The report presents a comprehensive mapping of infrastructure projects and highlights the important roles that all stakeholders will play towards building India's infrastructure with planning and efficiency. The survey was carried out after taking the views of over 100 top management personnel representing Indian companies across infrastructure sectors, namely oil and gas, power, roads and bridges, ports and shipping, civil aviation, urban infrastructure, railways, steel and telecom. Raj Kalady, managing director, PMI India, said, "As the Indian economy drives global growth, it is critical for owners and contractors, the government, and the entire project stakeholder community, to mitigate delivery weaknesses collaboratively while consolidating strengths for successful project delivery. PMI, as a not-for-profit body, has been successful in building advocacy for the use of project management."

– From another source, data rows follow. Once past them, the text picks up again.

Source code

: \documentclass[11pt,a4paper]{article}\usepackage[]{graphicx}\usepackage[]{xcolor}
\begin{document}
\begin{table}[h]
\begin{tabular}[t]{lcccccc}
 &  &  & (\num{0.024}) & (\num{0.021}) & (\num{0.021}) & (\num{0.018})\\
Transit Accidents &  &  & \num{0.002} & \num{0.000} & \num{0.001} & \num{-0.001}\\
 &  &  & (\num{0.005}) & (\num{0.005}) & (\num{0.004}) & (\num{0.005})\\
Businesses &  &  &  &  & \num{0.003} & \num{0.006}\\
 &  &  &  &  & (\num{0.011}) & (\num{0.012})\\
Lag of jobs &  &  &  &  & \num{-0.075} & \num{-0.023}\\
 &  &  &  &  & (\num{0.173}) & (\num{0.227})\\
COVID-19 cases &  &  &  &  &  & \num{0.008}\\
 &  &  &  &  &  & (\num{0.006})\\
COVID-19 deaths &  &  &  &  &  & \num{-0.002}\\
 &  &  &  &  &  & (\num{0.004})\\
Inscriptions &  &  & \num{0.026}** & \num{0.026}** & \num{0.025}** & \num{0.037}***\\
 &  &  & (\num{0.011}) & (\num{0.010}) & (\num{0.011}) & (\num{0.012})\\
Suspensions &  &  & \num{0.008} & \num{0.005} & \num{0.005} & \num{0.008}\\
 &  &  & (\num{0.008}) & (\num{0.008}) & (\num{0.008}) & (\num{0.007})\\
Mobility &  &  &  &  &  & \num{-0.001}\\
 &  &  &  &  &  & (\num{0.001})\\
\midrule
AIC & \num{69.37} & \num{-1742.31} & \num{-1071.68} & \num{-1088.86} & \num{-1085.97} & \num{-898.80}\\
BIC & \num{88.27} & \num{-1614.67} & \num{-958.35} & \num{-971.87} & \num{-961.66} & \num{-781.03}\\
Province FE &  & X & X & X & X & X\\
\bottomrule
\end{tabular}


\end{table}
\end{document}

Geno Armstrong, global head, major project advisory services, KPMG, said, "The infrastructure industry in India has enjoyed several positive indicators. However, certain hard facts such as the on-ground delivery and extent of success achieved in terms of timely and within-budget completion sound a cautionary signal to the industry and the stakeholders."
"India is a country with tremendous potential for infrastructure growth. This sector has enjoyed a growth rate of 22 per cent in 2008-09. Moving ahead, there is a planned government spending of Rs 46.3 trillion in the 12th five year plan, with a staunch commitment to infrastructure investment proposed by the government. Despite these figures, time and cost overruns threaten to limit the potential of this sector to not only achieve growth projections, but also the huge contribution it can make to the overall GDP," he added.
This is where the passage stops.